A cheatsheet containing ES2015 [ES6] tips, tricks, best practices and code snippet examples for your day to day workflow. Contributions are welcome!

Table of Contents

var versus let / const

Besides var, we now have access to two new identifiers for storing values —let and const. Unlike var, let and const statements are not hoisted to the top of their enclosing scope.

An example of using var:

var snack = 'Meow Mix';

function getFood(food) {
    if (food) {
        var snack = 'Friskies';
        return snack;
    }
    return snack;
}

getFood(false); // undefined

However, observe what happens when we replace var using let:

let snack = 'Meow Mix';

function getFood(food) {
    if (food) {
        let snack = 'Friskies';
        return snack;
    }
    return snack;
}

getFood(false); // 'Meow Mix'

This change in behavior highlights that we need to be careful when refactoring legacy code which uses var. Blindly replacing instances of var with let may lead to unexpected behavior.
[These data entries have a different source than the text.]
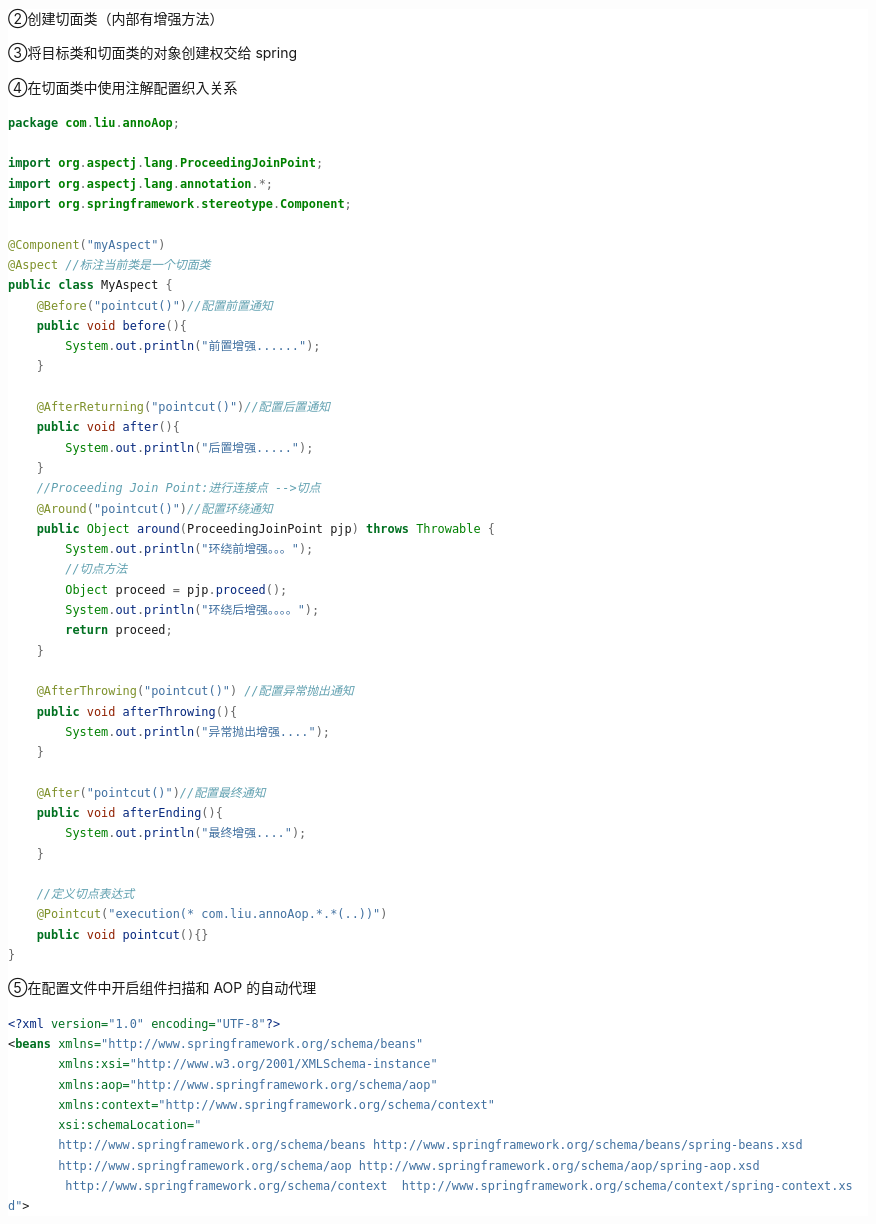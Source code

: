 ②创建切面类（内部有增强方法）

③将目标类和切面类的对象创建权交给 spring

④在切面类中使用注解配置织入关系

```java
package com.liu.annoAop;

import org.aspectj.lang.ProceedingJoinPoint;
import org.aspectj.lang.annotation.*;
import org.springframework.stereotype.Component;

@Component("myAspect")
@Aspect //标注当前类是一个切面类
public class MyAspect {
    @Before("pointcut()")//配置前置通知
    public void before(){
        System.out.println("前置增强......");
    }

    @AfterReturning("pointcut()")//配置后置通知
    public void after(){
        System.out.println("后置增强.....");
    }
    //Proceeding Join Point:进行连接点 -->切点
    @Around("pointcut()")//配置环绕通知
    public Object around(ProceedingJoinPoint pjp) throws Throwable {
        System.out.println("环绕前增强。。。");
        //切点方法
        Object proceed = pjp.proceed();
        System.out.println("环绕后增强。。。。");
        return proceed;
    }

    @AfterThrowing("pointcut()") //配置异常抛出通知
    public void afterThrowing(){
        System.out.println("异常抛出增强....");
    }

    @After("pointcut()")//配置最终通知
    public void afterEnding(){
        System.out.println("最终增强....");
    }

    //定义切点表达式
    @Pointcut("execution(* com.liu.annoAop.*.*(..))")
    public void pointcut(){}
}
```

⑤在配置文件中开启组件扫描和 AOP 的自动代理

```xml
<?xml version="1.0" encoding="UTF-8"?>
<beans xmlns="http://www.springframework.org/schema/beans"
       xmlns:xsi="http://www.w3.org/2001/XMLSchema-instance"
       xmlns:aop="http://www.springframework.org/schema/aop"
       xmlns:context="http://www.springframework.org/schema/context"
       xsi:schemaLocation="
       http://www.springframework.org/schema/beans http://www.springframework.org/schema/beans/spring-beans.xsd
       http://www.springframework.org/schema/aop http://www.springframework.org/schema/aop/spring-aop.xsd
        http://www.springframework.org/schema/context  http://www.springframework.org/schema/context/spring-context.xsd">
```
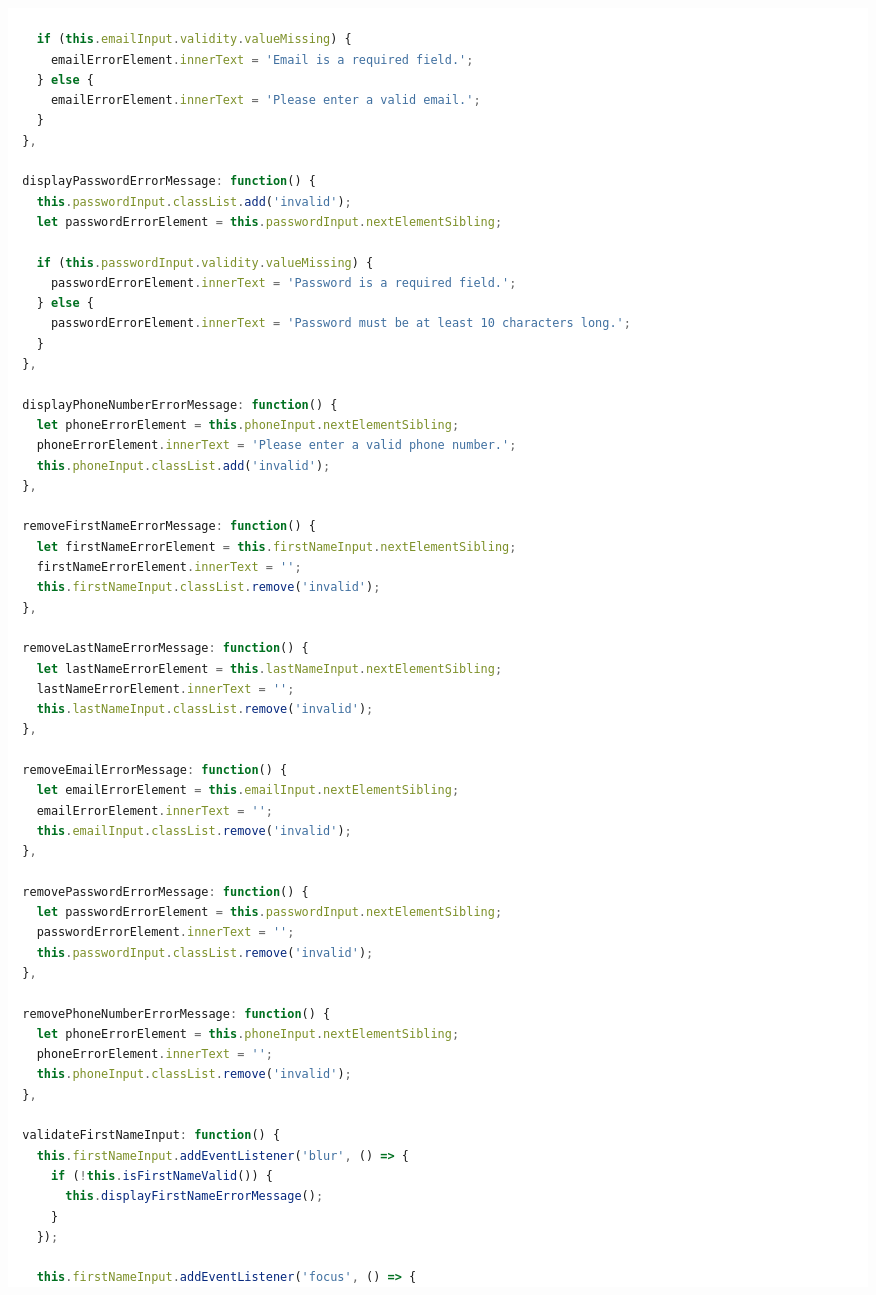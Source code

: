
 ```javascript

    if (this.emailInput.validity.valueMissing) {
      emailErrorElement.innerText = 'Email is a required field.';
    } else {
      emailErrorElement.innerText = 'Please enter a valid email.';
    }    
  },

  displayPasswordErrorMessage: function() {
    this.passwordInput.classList.add('invalid');
    let passwordErrorElement = this.passwordInput.nextElementSibling;

    if (this.passwordInput.validity.valueMissing) {
      passwordErrorElement.innerText = 'Password is a required field.';
    } else {
      passwordErrorElement.innerText = 'Password must be at least 10 characters long.';
    }    
  },

  displayPhoneNumberErrorMessage: function() {
    let phoneErrorElement = this.phoneInput.nextElementSibling;
    phoneErrorElement.innerText = 'Please enter a valid phone number.';
    this.phoneInput.classList.add('invalid');
  },

  removeFirstNameErrorMessage: function() {
    let firstNameErrorElement = this.firstNameInput.nextElementSibling;
    firstNameErrorElement.innerText = '';
    this.firstNameInput.classList.remove('invalid');
  },

  removeLastNameErrorMessage: function() {
    let lastNameErrorElement = this.lastNameInput.nextElementSibling;
    lastNameErrorElement.innerText = '';
    this.lastNameInput.classList.remove('invalid');
  },

  removeEmailErrorMessage: function() {
    let emailErrorElement = this.emailInput.nextElementSibling;
    emailErrorElement.innerText = '';
    this.emailInput.classList.remove('invalid');
  },

  removePasswordErrorMessage: function() {
    let passwordErrorElement = this.passwordInput.nextElementSibling;
    passwordErrorElement.innerText = '';
    this.passwordInput.classList.remove('invalid');
  },

  removePhoneNumberErrorMessage: function() {
    let phoneErrorElement = this.phoneInput.nextElementSibling;
    phoneErrorElement.innerText = '';
    this.phoneInput.classList.remove('invalid');
  },

  validateFirstNameInput: function() {
    this.firstNameInput.addEventListener('blur', () => {
      if (!this.isFirstNameValid()) {
        this.displayFirstNameErrorMessage();
      }
    });

    this.firstNameInput.addEventListener('focus', () => {
```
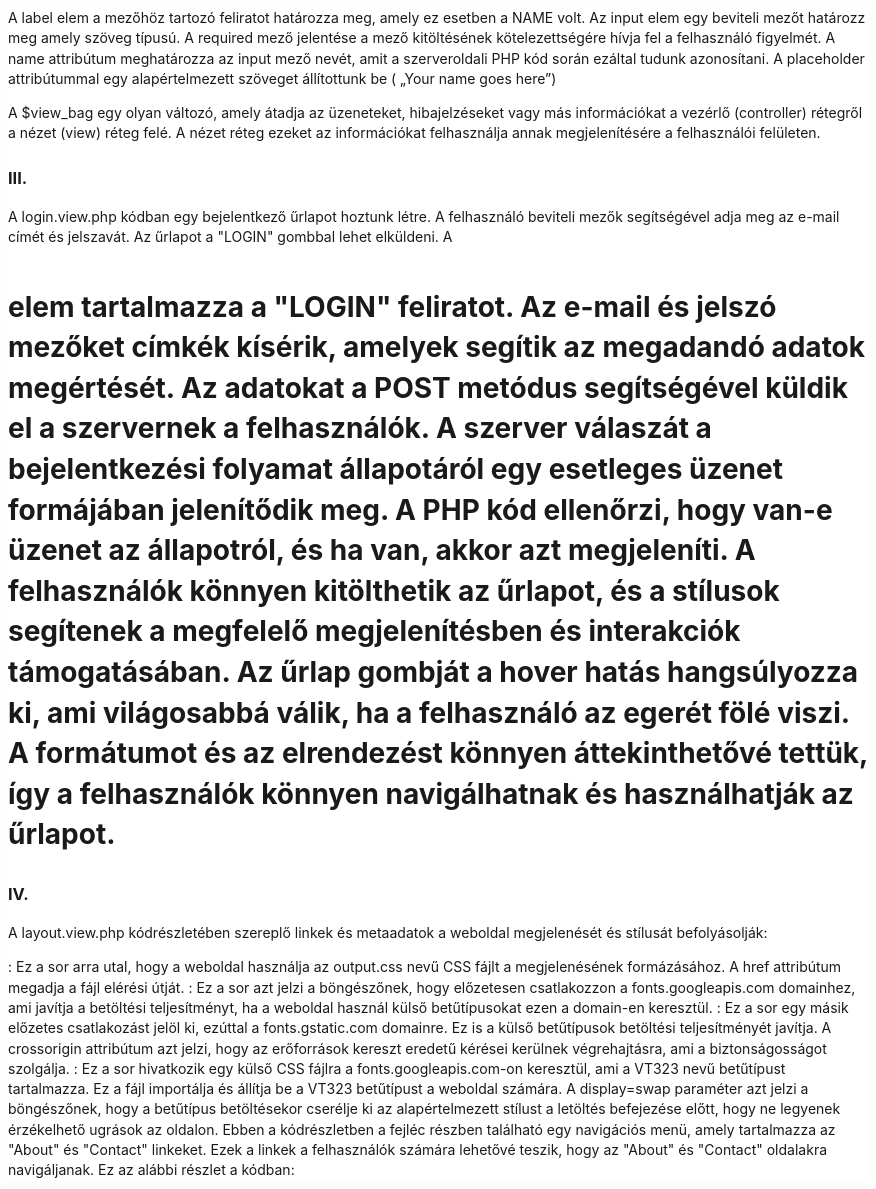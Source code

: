 A label elem a mezőhöz tartozó feliratot határozza meg, amely ez esetben a NAME volt. Az input elem egy beviteli mezőt határozz meg amely szöveg típusú. A required mező jelentése a mező kitöltésének kötelezettségére hívja fel a felhasználó figyelmét. A name attribútum meghatározza az input mező nevét, amit a szerveroldali PHP kód során ezáltal tudunk azonosítani.  A placeholder attribútummal egy alapértelmezett szöveget állítottunk be ( „Your name goes here”)

<?php
    if($view_bag){
        echo $view_bag;
    }
?>
</div>

A $view_bag egy olyan változó, amely átadja az üzeneteket, hibajelzéseket vagy más információkat a vezérlő (controller) rétegről a nézet (view) réteg felé. A nézet réteg ezeket az információkat felhasználja annak megjelenítésére a felhasználói felületen.

### III. 

A login.view.php kódban egy bejelentkező űrlapot hoztunk létre.
A felhasználó beviteli mezők segítségével adja meg az e-mail címét és jelszavát. Az űrlapot a "LOGIN" gombbal lehet elküldeni. A <h1> elem tartalmazza a "LOGIN" feliratot. Az e-mail és jelszó mezőket címkék kísérik, amelyek segítik az  megadandó adatok megértését. Az adatokat a POST metódus segítségével küldik el a szervernek a felhasználók. A szerver válaszát a bejelentkezési folyamat állapotáról egy esetleges üzenet formájában jelenítődik meg. A PHP kód ellenőrzi, hogy van-e üzenet az állapotról, és ha van, akkor azt megjeleníti. A felhasználók könnyen kitölthetik az űrlapot, és a stílusok segítenek a megfelelő megjelenítésben és interakciók támogatásában. Az űrlap gombját a hover hatás hangsúlyozza ki, ami világosabbá válik, ha a felhasználó az egerét fölé viszi. A formátumot és az elrendezést könnyen áttekinthetővé tettük, így a felhasználók könnyen navigálhatnak és használhatják az űrlapot.

### IV.

A layout.view.php kódrészletében szereplő linkek és metaadatok a weboldal megjelenését és stílusát befolyásolják:

<link rel="stylesheet" href="/chores_tracker/output.css">: Ez a sor arra utal, hogy a weboldal használja az output.css nevű CSS fájlt a megjelenésének formázásához. A href attribútum megadja a fájl elérési útját.
<link rel="preconnect" href="https://fonts.googleapis.com">: Ez a sor azt jelzi a böngészőnek, hogy előzetesen csatlakozzon a fonts.googleapis.com domainhez, ami javítja a betöltési teljesítményt, ha a weboldal használ külső betűtípusokat ezen a domain-en keresztül.
<link rel="preconnect" href="https://fonts.gstatic.com" crossorigin>: Ez a sor egy másik előzetes csatlakozást jelöl ki, ezúttal a fonts.gstatic.com domainre. Ez is a külső betűtípusok betöltési teljesítményét javítja. A crossorigin attribútum azt jelzi, hogy az erőforrások kereszt eredetű kérései kerülnek végrehajtásra, ami a biztonságosságot szolgálja.
<link href="https://fonts.googleapis.com/css2?family=VT323&display=swap" rel="stylesheet">: Ez a sor hivatkozik egy külső CSS fájlra a fonts.googleapis.com-on keresztül, ami a VT323 nevű betűtípust tartalmazza. Ez a fájl importálja és állítja be a VT323 betűtípust a weboldal számára. A display=swap paraméter azt jelzi a böngészőnek, hogy a betűtípus betöltésekor cserélje ki az alapértelmezett stílust a letöltés befejezése előtt, hogy ne legyenek érzékelhető ugrások az oldalon.
Ebben a kódrészletben a fejléc részben található egy navigációs menü, amely tartalmazza az "About" és "Contact" linkeket. Ezek a linkek a felhasználók számára lehetővé teszik, hogy az "About" és "Contact" oldalakra navigáljanak.
Ez az alábbi részlet a kódban:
Note: let and const are block scoped. Therefore, referencing block-scoped identifiers before they are defined will produce a ReferenceError.

console.log(x);

let x = 'hi'; // ReferenceError: x is not defined

Best Practice: Leave var declarations inside of legacy code to denote that it needs to be carefully refactored. When working on a new codebase, use let for variables that will change their value over time, and const for variables which cannot be reassigned.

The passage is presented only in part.